Go visit your planetarium, and look at the horse head nebula. They all exist within you. Yeah baby, you. Doesn't that make your creation and purpose all the more significant?

'Course it does.

Saturday, December 19, 2009

never try to predict what sufjan stevens is about to do

A decade of the noughties fades out to the anticipation and hype of "twenny ten"1. more than three and a half thousand days since the millenium hype (and here I refer both to the MS Windows OS and the Backstreet Boys Album).

It'll be pretty dull to quantify really, ten years is just less than half my life2. So instead, a list!

  • I am a pretty dab hand at candid photography and take some of the best portrait pictures I know. In the same vein, it upsets people that I never give them a chance to pose and they can get quite physical in their insistence.
  • The Google Complex is indicative of how, with so much more stuff to read and look at, people's attention has shifted from peruse to skim. And it makes me wonder how hard/easy it'll be for me to be forgotten. Not very.
  • People who have spent Christmas in London never forget it. New York is the third best place to spend Christmas after Jerusalem and Finland.
  • It's a fairly normal thing to be in limbo about life, when you don't have a specific direction to pursue or fall after. The biggest mistake in this though is that people busy themselves pointlessly - thinking that any effort is good effort. The two things Girl3 has shown quite nicely:
  1. you can only go forward if you know which way you're facing, else its pointless effort and insincere contribution
  2. when you're not oriented in any particular direction, busy yourself in things you love to do.
  • Lean against winds.
  • Typewriting is harder than you think4.
  1. Coming soon to a gregorian calendar near you.
  2. I had to sit and think really carefull about that. I'm barely two eleven-and-a-half year olds put together
  3. Yes, notice the capitals!
  4. And lovelier

Tuesday, December 15, 2009

I couldn't hear from the sound of the freeway

Trying to arrange the last twelve months into a series of newpaper headlines that I can recite to you is hard. Not because I'm inept at doing so, but because there's been a little bit of polarity in it.
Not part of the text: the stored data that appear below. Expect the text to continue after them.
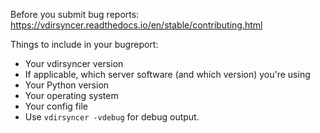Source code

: Before you submit bug reports: https://vdirsyncer.readthedocs.io/en/stable/contributing.html

Things to include in your bugreport:

* Your vdirsyncer version
* If applicable, which server software (and which version) you're using
* Your Python version
* Your operating system
* Your config file
* Use `vdirsyncer -vdebug` for debug output.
I've changed my working plan right around to something all the more gorgeous, I've had a full swing in my spiritual life and I'm fighting to push that last little bit back on track, I've been afraid and courageous at the actions of others, crushed and thrilled by a fringe and smile.

And while one of the most socially significant things hasn't really changed; that I'm not in a romantic relationship - there is someone that I'm specifically not in a romantic relationship with1.

And so, as January and Muharram approach, I ask for what's best; for me and for others.

  1. and if my mum is to be believed, that relationship can happen when I can afford my own appliances.